Le sommeil est frère de la mort, comme on dit ; mais justement nous ne savons pas bien ce que c’est que dormir sans rêver ; ce n’est rien du tout. Penser à un univers dans la nuit, c’est encore trop penser ; si l’on veut penser au sommeil ou à la mort, il faut ne plus penser du tout. Aussi les prédicateurs, qui ont pour métier d’empoisonner la vie, comment s’y prennent-ils pour faire peur à ceux qui les écoutent ? Ils remplacent la mort par une déportation à perpétuité ; ils supposent qu’après la mort on est encore vivant.

Cette croyance, qui a été si longtemps populaire, on comprend bien d’où elle vient. Les songes y sont pour beaucoup ; car, dans les songes, les morts vont et viennent, et nous parlent. Mais le réveil chasse tous ces fantômes ; de là cette croyance que la nuit appartient aux morts et que le jour les met en fuite.

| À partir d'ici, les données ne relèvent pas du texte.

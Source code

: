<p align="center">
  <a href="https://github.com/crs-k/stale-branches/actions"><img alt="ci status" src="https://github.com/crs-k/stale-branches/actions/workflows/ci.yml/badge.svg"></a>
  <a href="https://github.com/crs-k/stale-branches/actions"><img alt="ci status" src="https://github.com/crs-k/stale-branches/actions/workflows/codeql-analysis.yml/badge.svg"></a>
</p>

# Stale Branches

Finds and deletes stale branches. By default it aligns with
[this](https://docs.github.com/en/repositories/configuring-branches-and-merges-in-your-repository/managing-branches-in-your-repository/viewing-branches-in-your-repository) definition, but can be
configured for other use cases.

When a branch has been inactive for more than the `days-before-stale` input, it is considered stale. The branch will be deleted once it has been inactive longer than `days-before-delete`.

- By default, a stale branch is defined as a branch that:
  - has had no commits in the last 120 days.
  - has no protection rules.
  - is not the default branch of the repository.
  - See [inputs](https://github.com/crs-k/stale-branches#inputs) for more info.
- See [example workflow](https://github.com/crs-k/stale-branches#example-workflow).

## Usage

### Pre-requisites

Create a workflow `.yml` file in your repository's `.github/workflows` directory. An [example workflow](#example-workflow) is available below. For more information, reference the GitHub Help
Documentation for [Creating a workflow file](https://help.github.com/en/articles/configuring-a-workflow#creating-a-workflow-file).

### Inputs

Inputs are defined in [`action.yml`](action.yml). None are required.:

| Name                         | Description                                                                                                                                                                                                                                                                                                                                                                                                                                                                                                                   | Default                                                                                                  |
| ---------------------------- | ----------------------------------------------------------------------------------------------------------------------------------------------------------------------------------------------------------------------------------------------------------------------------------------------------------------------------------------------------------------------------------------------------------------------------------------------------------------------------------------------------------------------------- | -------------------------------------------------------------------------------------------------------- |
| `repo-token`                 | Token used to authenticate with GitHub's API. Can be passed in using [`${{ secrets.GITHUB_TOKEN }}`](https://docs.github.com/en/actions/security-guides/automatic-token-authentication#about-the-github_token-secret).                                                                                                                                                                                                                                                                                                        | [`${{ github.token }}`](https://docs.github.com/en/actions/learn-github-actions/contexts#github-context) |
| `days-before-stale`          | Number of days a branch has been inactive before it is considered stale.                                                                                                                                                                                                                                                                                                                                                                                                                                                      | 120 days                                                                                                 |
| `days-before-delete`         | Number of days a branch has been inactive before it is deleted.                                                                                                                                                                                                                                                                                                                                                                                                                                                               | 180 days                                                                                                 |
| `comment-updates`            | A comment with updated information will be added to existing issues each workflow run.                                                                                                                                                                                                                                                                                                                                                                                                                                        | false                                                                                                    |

Mais la source de la croyance n’est pas là. C’est la vie même qui, par sa nature, se croit éternelle. Je n’entends pas seulement par là que toute vie s’aime elle-même. Je dis bien plus : la vie ne craint pas la mort ; la vie nie la mort. Être vivant et penser qu’on est mort, c’est mieux qu’insupportable, c’est impossible.

Quand je méditerais tous les jours sur une tombe, je n’arriverai jamais à penser que je ne pense plus. Toujours je me suppose vivant. J’essaie de penser à ce que sera le monde dans cent ans, dans mille ans, sans moi ; mais je me suppose toujours spectateur, au moment même où je me dis que je ne verrai point ce spectacle. Je me fais invisible aux autres, absent pour tous les yeux ; mais, je ne puis être absent pour moi. La flamme qui m’éclaire le monde, je l’emporte partout avec moi, dans les espaces et dans les temps. Une nébuleuse ? J’y suis, puisque j’y pense. La mort du soleil ? Puisque j’y pense, je pense que j’y serai. La vie ne peut pas penser la mort. Lorsque le Dante est descendu aux enfers, il avait négligé de mourir ; c’est pourquoi les morts se levaient devant lui ; c’est en lui que les damnés grinçaient des dents.

Telle est la source de toutes les preuves qui nous assurent que nous vivrons toujours. Nous n’avions pas besoin de preuves. Naturellement, par la vertu de la vie, nous nous pensons immortels. Toutes ces preuves, si l’on va aux racines, prouvent que nous croyons à la vie. Cette « belle espérance » est un bien maintenant, comme toute espérance ; nous ne pouvons dire si elle est fondée hors de nous, mais elle est bien accrochée en nous. D’où les grands Sages ont tiré une règle de vie : ne pas penser à la mort, et vivre comme si on devait vivre toujours. « En avant, disait Goethe ; en avant, par-dessus les tombeaux. »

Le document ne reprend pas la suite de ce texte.